Step 1: Create a Pod

1. Verify your account

Make sure you're logged into the right RunPod account before spending credits.

RunPod Account Selection

2. Filter by CUDA version

Use "Additional Filters" to select CUDA 12.8.

RunPod CUDA selection

3. Select a GPU

Click "Deploy" and pick a GPU. See GPU Recommendations below for guidance on which GPU to choose.

RunPod GPU Selection

4. Pick the FastVideo template

Select the "FastVideo" or "fastvideo-dev" Pod Template. This pulls the pre-built image that includes all dependencies, Flash Attention, and a ready-to-use uv environment.

RunPod Pod Template Selection

5. Name your pod

Use a memorable name like yourname-fastvideo-2026-03-28. This helps if you have multiple pods running.

6. Add a persistent volume (recommended)

Attach a network volume to /root/.cache or /models for storing downloaded model weights. Models can be 10-50 GB each, and re-downloading them every session wastes time and bandwidth.

7. Deploy

Click Deploy. The pod takes a few minutes to start while the image pulls. You'll see it transition to "Running" in your dashboard.

Step 2: Connect via SSH

Once the pod is running, find the "SSH over exposed TCP" connection string in the pod dashboard.

RunPod SSH

Connect with:

ssh root@<pod-ip> -p <port> -i ~/.ssh/id_ed25519

RunPod also supports VS Code Remote SSH if you prefer an IDE.

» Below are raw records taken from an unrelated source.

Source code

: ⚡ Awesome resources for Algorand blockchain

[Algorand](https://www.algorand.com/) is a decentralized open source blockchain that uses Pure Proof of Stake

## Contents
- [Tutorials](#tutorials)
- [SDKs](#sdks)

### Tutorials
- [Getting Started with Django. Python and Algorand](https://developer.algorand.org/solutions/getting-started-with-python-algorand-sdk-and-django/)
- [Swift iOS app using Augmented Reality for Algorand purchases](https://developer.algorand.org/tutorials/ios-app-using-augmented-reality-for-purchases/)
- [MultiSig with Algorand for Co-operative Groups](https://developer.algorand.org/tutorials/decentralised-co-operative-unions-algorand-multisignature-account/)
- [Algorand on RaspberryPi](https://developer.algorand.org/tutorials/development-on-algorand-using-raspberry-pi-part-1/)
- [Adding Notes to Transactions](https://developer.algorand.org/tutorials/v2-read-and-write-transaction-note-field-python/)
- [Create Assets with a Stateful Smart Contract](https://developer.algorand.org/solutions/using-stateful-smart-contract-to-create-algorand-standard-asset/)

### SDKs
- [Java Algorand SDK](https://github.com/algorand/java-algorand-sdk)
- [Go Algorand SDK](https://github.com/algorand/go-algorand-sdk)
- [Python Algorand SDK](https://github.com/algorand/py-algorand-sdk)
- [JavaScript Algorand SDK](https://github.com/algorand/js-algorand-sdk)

Custom template (advanced)

If you're setting up a pod from scratch instead of the FastVideo template, use this image:

ghcr.io/hao-ai-lab/fastvideo/fastvideo-dev:py3.12-latest

And paste this as the Container Start Command to enable SSH (RunPod docs):

bash -c "apt update;DEBIAN_FRONTEND=noninteractive apt-get install openssh-server -y;mkdir -p ~/.ssh;cd $_;chmod 700 ~/.ssh;echo \"$PUBLIC_KEY\" >> authorized_keys;chmod 700 authorized_keys;service ssh start;sleep infinity"

RunPod template configuration

Step 3: Set Up FastVideo

After SSH'ing in, the uv virtual environment at /opt/venv is already activated (configured in .bashrc and .profile). You land in the /FastVideo directory.

Clone or pull the repo

If the pod already has the FastVideo repo:

cd /FastVideo
git pull

If starting from a blank pod:

git clone https://github.com/hao-ai-lab/FastVideo.git /FastVideo
cd /FastVideo

Install the package

uv pip install -e .[dev]

The Docker image already includes Flash Attention and most heavy dependencies, so this is fast.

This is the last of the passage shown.